## WHAT YOU WILL DO
What lines in the data below mention the string "layers"? Copy them out.

(Stored data)
************

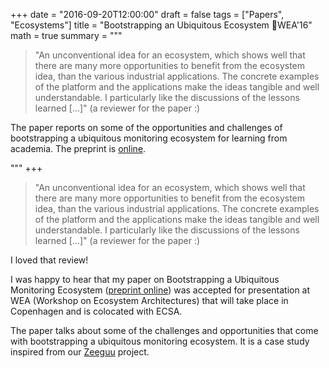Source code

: +++
date = "2016-09-20T12:00:00"
draft = false
tags = ["Papers", "Ecosystems"]
title = "Bootstrapping an Ubiquitous Ecosystem 📝WEA'16"
math = true
summary = """

> "An unconventional idea for an ecosystem, which shows well that there are many more opportunities to benefit from the ecosystem idea, than the various industrial applications. The concrete examples of the platform and the applications make the ideas tangible and well understandable. I particularly like the discussions of the lessons learned [...]" (a reviewer for the paper :) 

The paper reports on some of the opportunities and challenges of bootstrapping a ubiquitous monitoring ecosystem for learning from academia. The preprint is [online](https://github.com/mircealungu/Bootstrapping_an_Ecosystem__WEA16/blob/master/preprint.pdf). 

"""
+++

> "An unconventional idea for an ecosystem, which shows well that there are many more opportunities to benefit from the ecosystem idea, than the various industrial applications. The concrete examples of the platform and the applications make the ideas tangible and well understandable. I particularly like the discussions of the lessons learned [...]" (a reviewer for the paper :) 

I loved that review! 

I was happy to hear that my paper on Bootstrapping a Ubiquitous Monitoring Ecosystem ([preprint online](https://github.com/mircealungu/Bootstrapping_an_Ecosystem__WEA16/blob/master/preprint.pdf)) was accepted for presentation at WEA (Workshop on Ecosystem Architectures) that will take place in Copenhagen and is colocated with ECSA.

The paper talks about some of the challenges and 
opportunities that come with bootstrapping a 
ubiquitous monitoring ecosystem. It is a case 
study inspired from our [Zeeguu](https://zeeguu.unibe.ch) project.
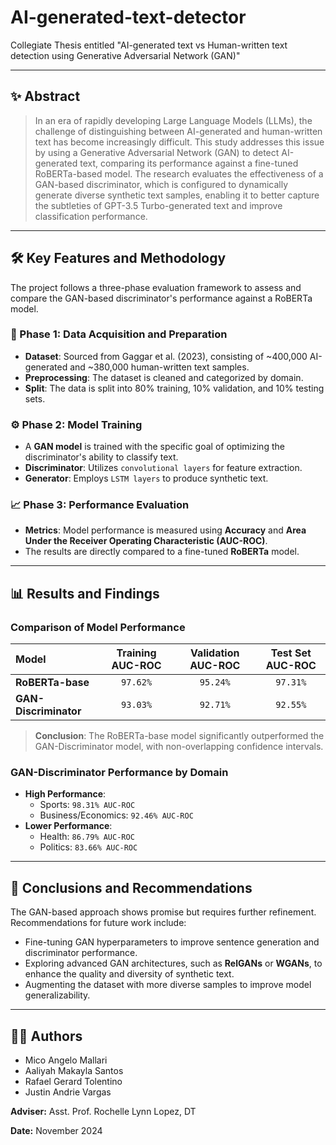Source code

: # AI-generated-text-detector
Collegiate Thesis entitled "AI-generated text vs Human-written text detection using Generative Adversarial Network (GAN)"

---

## ✨ Abstract

> In an era of rapidly developing Large Language Models (LLMs), the challenge of distinguishing between AI-generated and human-written text has become increasingly difficult. This study addresses this issue by using a Generative Adversarial Network (GAN) to detect AI-generated text, comparing its performance against a fine-tuned RoBERTa-based model. The research evaluates the effectiveness of a GAN-based discriminator, which is configured to dynamically generate diverse synthetic text samples, enabling it to better capture the subtleties of GPT-3.5 Turbo-generated text and improve classification performance.

---

## 🛠️ Key Features and Methodology

The project follows a three-phase evaluation framework to assess and compare the GAN-based discriminator's performance against a RoBERTa model.

### 📝 Phase 1: Data Acquisition and Preparation
* **Dataset**: Sourced from Gaggar et al. (2023), consisting of ~400,000 AI-generated and ~380,000 human-written text samples.
* **Preprocessing**: The dataset is cleaned and categorized by domain.
* **Split**: The data is split into 80% training, 10% validation, and 10% testing sets.

### ⚙️ Phase 2: Model Training
* A **GAN model** is trained with the specific goal of optimizing the discriminator's ability to classify text.
* **Discriminator**: Utilizes `convolutional layers` for feature extraction.
* **Generator**: Employs `LSTM layers` to produce synthetic text.

### 📈 Phase 3: Performance Evaluation
* **Metrics**: Model performance is measured using **Accuracy** and **Area Under the Receiver Operating Characteristic (AUC-ROC)**.
* The results are directly compared to a fine-tuned **RoBERTa** model.

---

## 📊 Results and Findings

### Comparison of Model Performance
| Model | Training AUC-ROC | Validation AUC-ROC | Test Set AUC-ROC |
| :--- | :---: | :---: | :---: |
| **RoBERTa-base** | `97.62%` | `95.24%` | `97.31%` |
| **GAN-Discriminator** | `93.03%` | `92.71%` | `92.55%` |

> **Conclusion**: The RoBERTa-base model significantly outperformed the GAN-Discriminator model, with non-overlapping confidence intervals.

### GAN-Discriminator Performance by Domain
* **High Performance**:
    * Sports: `98.31% AUC-ROC`
    * Business/Economics: `92.46% AUC-ROC`
* **Lower Performance**:
    * Health: `86.79% AUC-ROC`
    * Politics: `83.66% AUC-ROC`

---

## 🚀 Conclusions and Recommendations

The GAN-based approach shows promise but requires further refinement. Recommendations for future work include:

* Fine-tuning GAN hyperparameters to improve sentence generation and discriminator performance.
* Exploring advanced GAN architectures, such as **RelGANs** or **WGANs**, to enhance the quality and diversity of synthetic text.
* Augmenting the dataset with more diverse samples to improve model generalizability.

---

## 🧑‍🎓 Authors

* Mico Angelo Mallari
* Aaliyah Makayla Santos
* Rafael Gerard Tolentino
* Justin Andrie Vargas

**Adviser:** Asst. Prof. Rochelle Lynn Lopez, DT

**Date:** November 2024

************

## TASK RESPONSE
* **Discriminator**: Utilizes `convolutional layers` for feature extraction.
* **Generator**: Employs `LSTM layers` to produce synthetic text.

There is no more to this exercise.